On Mon, Jul 29, 2019 at 8:02 PM Viresh Kumar <viresh.kumar@linaro.org> wrote:
>
> On 29-07-19, 13:12, Saravana Kannan wrote:
> > On Mon, Jul 29, 2019 at 2:24 AM Viresh Kumar <viresh.kumar@linaro.org> wrote:
> > >
> > > On 18-07-19, 21:12, Saravana Kannan wrote:
> > > > On Wed, Jul 17, 2019 at 10:37 PM Viresh Kumar <viresh.kumar@linaro.org> wrote:
> > > > > I would like
> > > > > to put this data in the GPU OPP table only. What about putting a
> > > > > range in the GPU OPP table for the Bandwidth if it can change so much
> > > > > for the same frequency.
> > > >
> > > > I don't think the range is going to work.
> > >
> > > Any specific reason for that ?
> >
> > The next sentence was literally explaining this :) Fine to debate
> > that, but ignoring that and asking this question is kinda funny.
>
> Okay, but ...
>
> > > > If a GPU is doing purely
> > > > computational work, it's not unreasonable for it to vote for the
> > > > lowest bandwidth for any GPU frequency.
>
> ... it wasn't clear to me even after reading this sentence again now
> :)
>
> I understand that you may have to vote for the lowest bandwidth but
> that doesn't explain why a range can't work (sorry if it was just me
> who doesn't understood it :)).

Well, doesn't work as in, it doesn't give any additional info. I can
just vote for 0 or UINT_MAX if I want to stay at the lowest or high
bandwidth. Having the actual values of the lowest or highest point
doesn't help for cases where you need to skip intermediate bandwidth
levels when going from low to high (as the need increases).

>
> > > I think that is fine, but if the GPU is able to find how much
> > > bandwidth it needs why can't it just pass that value without needing
> > > to have another OPP table for the path ?
> >
> > You were asking this question in the context of "can the GPU OPP just
> > list all the range of bandwidth it might use per GPU frequency". My point
> > is that the range would be useless because it would the entire
> > available bandwidth range (because purely compute work might not need
> > any bandwidth).
>
> If it is useless to have entire range here, then why bother providing
> one ? Why can't the GPU request what it needs in exact terms, based on
> its calculations ? And then based on these requests, let the
> interconnect find what's the best/stable values it really wants to
> program the path for (and for that the interconnect can use its own
> OPP table, which would be fine).

Let's say there actual path can support 1, 2, 3, 4, 5, 6, 7, 8, 9 and 10 GB/s.

Let's say 2, 3, and 4 need the same voltage level as 5 for this path.
So, for GPU's needs using 2, 3 and 4 GB/s might not be good because
the power savings from the frequency difference is not worth the
performance and power (if you run the interconnect slow, the GPU would
run faster to achieve the same performance) impact compared to running
the interconnect at 5 GB/s.
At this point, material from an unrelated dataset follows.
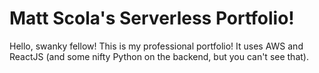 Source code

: # Matt Scola's Serverless Portfolio!

Hello, swanky fellow! This is my professional portfolio! It uses AWS and ReactJS (and some nifty Python on the backend, but you can't see that).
Similarly it might skip 6 GB/s. So even if
the GPU can somehow calculate the exact bandwidth required (or say
measure it), it'll need to know to skip 2, 3 and 4 because they aren't
power/perf efficient levels to use.

But all these bandwidth levels might be useable for a smaller HW IP
whose power cost isn't high. So power savings running the interconnect
at 3 GB/s might be worth it -- because even if the small HW IP ran
faster to achieve the performance, the power increase in the HW IP
won't be higher than the power savings from running the interconnect
slower.

> > Whereas, what the GPU's algorithm actually needs might be the list of
> > "useful" bandwidth levels to use.
>
> Hmm, I am not sure GPU's algorithm needs this table AFAIU based on all
> the conversations we had until now. It is very capable of finding how
> much bandwidth it needs,

Not really. If you have a monitor that can actually measure the
bandwidth, yes. Most often that's not the case. If you just have a
monitor that can give you the bus port busy% then it'll have to use
this table to pick the useful ones. As in, in the example above, if
the bus is still too busy at 1 GB/s it would directly ask for 5 GB/s
instead of going through 2, 3 and 4.

> you just want the GPU driver to finally align
> that with a stable bandwidth for the platform later on. And what I am
> asking is that it is not required for the end driver to look for
> stable values, it just requests what it wants and let the interconnect
> core/driver decide the stable values.

I think you've misunderstood my prior statements then.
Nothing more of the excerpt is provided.